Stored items

⟨

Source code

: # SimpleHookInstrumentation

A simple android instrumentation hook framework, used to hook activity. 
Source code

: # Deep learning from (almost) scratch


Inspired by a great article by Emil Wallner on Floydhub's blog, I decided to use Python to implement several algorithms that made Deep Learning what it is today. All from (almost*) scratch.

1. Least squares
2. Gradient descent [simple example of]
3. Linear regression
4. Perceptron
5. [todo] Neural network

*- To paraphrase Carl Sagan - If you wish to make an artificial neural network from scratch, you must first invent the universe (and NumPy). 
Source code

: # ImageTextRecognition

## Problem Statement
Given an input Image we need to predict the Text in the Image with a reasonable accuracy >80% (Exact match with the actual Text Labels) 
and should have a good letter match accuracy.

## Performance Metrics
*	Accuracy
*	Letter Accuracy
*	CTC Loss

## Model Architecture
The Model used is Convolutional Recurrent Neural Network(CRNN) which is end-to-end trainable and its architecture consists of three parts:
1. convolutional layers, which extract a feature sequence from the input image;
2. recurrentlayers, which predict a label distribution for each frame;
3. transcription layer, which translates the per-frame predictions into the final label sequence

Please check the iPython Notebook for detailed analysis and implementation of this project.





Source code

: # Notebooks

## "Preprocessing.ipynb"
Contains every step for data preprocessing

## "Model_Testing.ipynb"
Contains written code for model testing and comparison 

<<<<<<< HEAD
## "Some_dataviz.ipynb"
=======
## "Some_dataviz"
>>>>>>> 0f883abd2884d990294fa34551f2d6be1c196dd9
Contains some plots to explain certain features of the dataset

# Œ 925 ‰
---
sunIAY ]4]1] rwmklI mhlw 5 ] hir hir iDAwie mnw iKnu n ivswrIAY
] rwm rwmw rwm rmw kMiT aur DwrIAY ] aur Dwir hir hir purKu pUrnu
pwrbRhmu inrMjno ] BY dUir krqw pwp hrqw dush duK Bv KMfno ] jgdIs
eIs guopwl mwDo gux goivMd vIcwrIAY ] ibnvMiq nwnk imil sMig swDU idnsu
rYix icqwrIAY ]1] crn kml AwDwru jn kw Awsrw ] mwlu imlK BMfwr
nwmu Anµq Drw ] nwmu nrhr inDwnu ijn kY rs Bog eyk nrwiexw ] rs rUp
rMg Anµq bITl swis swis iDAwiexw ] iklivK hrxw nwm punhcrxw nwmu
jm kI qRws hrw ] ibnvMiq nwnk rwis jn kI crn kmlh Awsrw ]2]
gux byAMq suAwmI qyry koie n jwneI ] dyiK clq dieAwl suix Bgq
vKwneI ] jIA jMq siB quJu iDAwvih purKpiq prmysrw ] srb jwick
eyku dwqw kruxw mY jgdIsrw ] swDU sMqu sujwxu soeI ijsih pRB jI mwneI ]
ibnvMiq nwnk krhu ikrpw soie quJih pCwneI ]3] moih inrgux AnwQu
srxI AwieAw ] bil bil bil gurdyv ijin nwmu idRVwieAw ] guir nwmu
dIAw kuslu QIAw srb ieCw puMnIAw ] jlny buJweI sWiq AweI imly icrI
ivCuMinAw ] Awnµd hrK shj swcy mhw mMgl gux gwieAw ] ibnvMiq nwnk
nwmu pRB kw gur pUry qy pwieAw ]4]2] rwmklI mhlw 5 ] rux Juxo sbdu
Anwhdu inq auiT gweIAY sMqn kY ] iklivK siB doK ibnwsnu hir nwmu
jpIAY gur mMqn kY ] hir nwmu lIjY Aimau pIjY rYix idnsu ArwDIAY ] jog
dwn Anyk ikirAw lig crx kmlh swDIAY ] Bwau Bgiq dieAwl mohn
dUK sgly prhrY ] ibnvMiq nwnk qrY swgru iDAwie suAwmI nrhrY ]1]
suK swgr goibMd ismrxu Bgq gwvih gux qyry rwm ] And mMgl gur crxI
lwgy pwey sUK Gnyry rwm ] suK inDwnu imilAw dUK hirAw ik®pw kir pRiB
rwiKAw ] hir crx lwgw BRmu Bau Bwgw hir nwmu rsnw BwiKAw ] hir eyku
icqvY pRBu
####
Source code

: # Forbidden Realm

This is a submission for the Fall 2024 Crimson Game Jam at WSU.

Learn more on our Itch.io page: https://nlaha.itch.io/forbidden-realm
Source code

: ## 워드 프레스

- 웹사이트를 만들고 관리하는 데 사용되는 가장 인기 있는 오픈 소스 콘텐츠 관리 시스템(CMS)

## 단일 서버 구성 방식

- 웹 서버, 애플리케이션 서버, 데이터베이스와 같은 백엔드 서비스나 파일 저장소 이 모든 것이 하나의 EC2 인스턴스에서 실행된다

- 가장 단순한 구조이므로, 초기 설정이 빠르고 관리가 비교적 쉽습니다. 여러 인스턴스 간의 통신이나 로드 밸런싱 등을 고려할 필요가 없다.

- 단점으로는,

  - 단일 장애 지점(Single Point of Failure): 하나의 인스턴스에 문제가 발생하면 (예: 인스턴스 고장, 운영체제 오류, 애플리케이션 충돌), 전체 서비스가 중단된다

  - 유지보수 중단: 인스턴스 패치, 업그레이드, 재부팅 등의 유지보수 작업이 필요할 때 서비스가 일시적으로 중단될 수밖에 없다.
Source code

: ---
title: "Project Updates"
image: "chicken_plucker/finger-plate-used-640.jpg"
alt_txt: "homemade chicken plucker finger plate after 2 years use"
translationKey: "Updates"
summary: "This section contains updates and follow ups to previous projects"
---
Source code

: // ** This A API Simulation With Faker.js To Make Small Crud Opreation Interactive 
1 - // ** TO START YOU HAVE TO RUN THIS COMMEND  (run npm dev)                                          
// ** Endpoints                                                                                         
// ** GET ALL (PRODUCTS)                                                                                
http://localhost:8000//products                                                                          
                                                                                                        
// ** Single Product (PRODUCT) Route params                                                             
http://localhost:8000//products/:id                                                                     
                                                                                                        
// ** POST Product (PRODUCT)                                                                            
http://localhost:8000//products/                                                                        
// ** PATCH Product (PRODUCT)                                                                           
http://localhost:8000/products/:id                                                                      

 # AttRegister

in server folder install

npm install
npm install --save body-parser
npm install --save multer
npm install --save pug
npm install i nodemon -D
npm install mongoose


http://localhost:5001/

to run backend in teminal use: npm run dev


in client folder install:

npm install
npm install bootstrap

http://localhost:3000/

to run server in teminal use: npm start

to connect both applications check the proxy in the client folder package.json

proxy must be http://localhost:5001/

⟩

TASK BRIEF
Reproduce the data in its entirety, matching each character.

EXERCISE RESPONSE
Source code

: # SimpleHookInstrumentation

A simple android instrumentation hook framework, used to hook activity. 
Source code

: # Deep learning from (almost) scratch


Inspired by a great article by Emil Wallner on Floydhub's blog, I decided to use Python to implement several algorithms that made Deep Learning what it is today. All from (almost*) scratch.

1. Least squares
2. Gradient descent [simple example of]
3. Linear regression
4. Perceptron
5. [todo] Neural network

*- To paraphrase Carl Sagan - If you wish to make an artificial neural network from scratch, you must first invent the universe (and NumPy). 
Source code

: # ImageTextRecognition

## Problem Statement
Given an input Image we need to predict the Text in the Image with a reasonable accuracy >80% (Exact match with the actual Text Labels) 
and should have a good letter match accuracy.

## Performance Metrics
*	Accuracy
*	Letter Accuracy
*	CTC Loss

## Model Architecture
The Model used is Convolutional Recurrent Neural Network(CRNN) which is end-to-end trainable and its architecture consists of three parts:
1. convolutional layers, which extract a feature sequence from the input image;
2. recurrentlayers, which predict a label distribution for each frame;
3. transcription layer, which translates the per-frame predictions into the final label sequence

Please check the iPython Notebook for detailed analysis and implementation of this project.





Source code

: # Notebooks

## "Preprocessing.ipynb"
Contains every step for data preprocessing

## "Model_Testing.ipynb"
Contains written code for model testing and comparison 

<<<<<<< HEAD
## "Some_dataviz.ipynb"
=======
## "Some_dataviz"
>>>>>>> 0f883abd2884d990294fa34551f2d6be1c196dd9
Contains some plots to explain certain features of the dataset

# Œ 925 ‰
---
sunIAY ]4]1] rwmklI mhlw 5 ] hir hir iDAwie mnw iKnu n ivswrIAY
] rwm rwmw rwm rmw kMiT aur DwrIAY ] aur Dwir hir hir purKu pUrnu
pwrbRhmu inrMjno ] BY dUir krqw pwp hrqw dush duK Bv KMfno ] jgdIs
eIs guopwl mwDo gux goivMd vIcwrIAY ] ibnvMiq nwnk imil sMig swDU idnsu
rYix icqwrIAY ]1] crn kml AwDwru jn kw Awsrw ] mwlu imlK BMfwr
nwmu Anµq Drw ] nwmu nrhr inDwnu ijn kY rs Bog eyk nrwiexw ] rs rUp
rMg Anµq bITl swis swis iDAwiexw ] iklivK hrxw nwm punhcrxw nwmu
jm kI qRws hrw ] ibnvMiq nwnk rwis jn kI crn kmlh Awsrw ]2]
gux byAMq suAwmI qyry koie n jwneI ] dyiK clq dieAwl suix Bgq
vKwneI ] jIA jMq siB quJu iDAwvih purKpiq prmysrw ] srb jwick
eyku dwqw kruxw mY jgdIsrw ] swDU sMqu sujwxu soeI ijsih pRB jI mwneI ]
ibnvMiq nwnk krhu ikrpw soie quJih pCwneI ]3] moih inrgux AnwQu
srxI AwieAw ] bil bil bil gurdyv ijin nwmu idRVwieAw ] guir nwmu
dIAw kuslu QIAw srb ieCw puMnIAw ] jlny buJweI sWiq AweI imly icrI
ivCuMinAw ] Awnµd hrK shj swcy mhw mMgl gux gwieAw ] ibnvMiq nwnk
nwmu pRB kw gur pUry qy pwieAw ]4]2] rwmklI mhlw 5 ] rux Juxo sbdu
Anwhdu inq auiT gweIAY sMqn kY ] iklivK siB doK ibnwsnu hir nwmu
jpIAY gur mMqn kY ] hir nwmu lIjY Aimau pIjY rYix idnsu ArwDIAY ] jog
dwn Anyk ikirAw lig crx kmlh swDIAY ] Bwau Bgiq dieAwl mohn
dUK sgly prhrY ] ibnvMiq nwnk qrY swgru iDAwie suAwmI nrhrY ]1]
suK swgr goibMd ismrxu Bgq gwvih gux qyry rwm ] And mMgl gur crxI
lwgy pwey sUK Gnyry rwm ] suK inDwnu imilAw dUK hirAw ik®pw kir pRiB
rwiKAw ] hir crx lwgw BRmu Bau Bwgw hir nwmu rsnw BwiKAw ] hir eyku
icqvY pRBu
####
Source code

: # Forbidden Realm

This is a submission for the Fall 2024 Crimson Game Jam at WSU.

Learn more on our Itch.io page: https://nlaha.itch.io/forbidden-realm
Source code

: ## 워드 프레스

- 웹사이트를 만들고 관리하는 데 사용되는 가장 인기 있는 오픈 소스 콘텐츠 관리 시스템(CMS)

## 단일 서버 구성 방식

- 웹 서버, 애플리케이션 서버, 데이터베이스와 같은 백엔드 서비스나 파일 저장소 이 모든 것이 하나의 EC2 인스턴스에서 실행된다

- 가장 단순한 구조이므로, 초기 설정이 빠르고 관리가 비교적 쉽습니다. 여러 인스턴스 간의 통신이나 로드 밸런싱 등을 고려할 필요가 없다.

- 단점으로는,

  - 단일 장애 지점(Single Point of Failure): 하나의 인스턴스에 문제가 발생하면 (예: 인스턴스 고장, 운영체제 오류, 애플리케이션 충돌), 전체 서비스가 중단된다

  - 유지보수 중단: 인스턴스 패치, 업그레이드, 재부팅 등의 유지보수 작업이 필요할 때 서비스가 일시적으로 중단될 수밖에 없다.
Source code

: ---
title: "Project Updates"
image: "chicken_plucker/finger-plate-used-640.jpg"
alt_txt: "homemade chicken plucker finger plate after 2 years use"
translationKey: "Updates"
summary: "This section contains updates and follow ups to previous projects"
---
Source code

: // ** This A API Simulation With Faker.js To Make Small Crud Opreation Interactive 
1 - // ** TO START YOU HAVE TO RUN THIS COMMEND  (run npm dev)                                          
// ** Endpoints                                                                                         
// ** GET ALL (PRODUCTS)                                                                                
http://localhost:8000//products                                                                          
                                                                                                        
// ** Single Product (PRODUCT) Route params                                                             
http://localhost:8000//products/:id                                                                     
                                                                                                        
// ** POST Product (PRODUCT)                                                                            
http://localhost:8000//products/                                                                        
// ** PATCH Product (PRODUCT)                                                                           
http://localhost:8000/products/:id                                                                      

 # AttRegister

in server folder install

npm install
npm install --save body-parser
npm install --save multer
npm install --save pug
npm install i nodemon -D
npm install mongoose


http://localhost:5001/

to run backend in teminal use: npm run dev


in client folder install:

npm install
npm install bootstrap

http://localhost:3000/

to run server in teminal use: npm start

to connect both applications check the proxy in the client folder package.json

proxy must be http://localhost:5001/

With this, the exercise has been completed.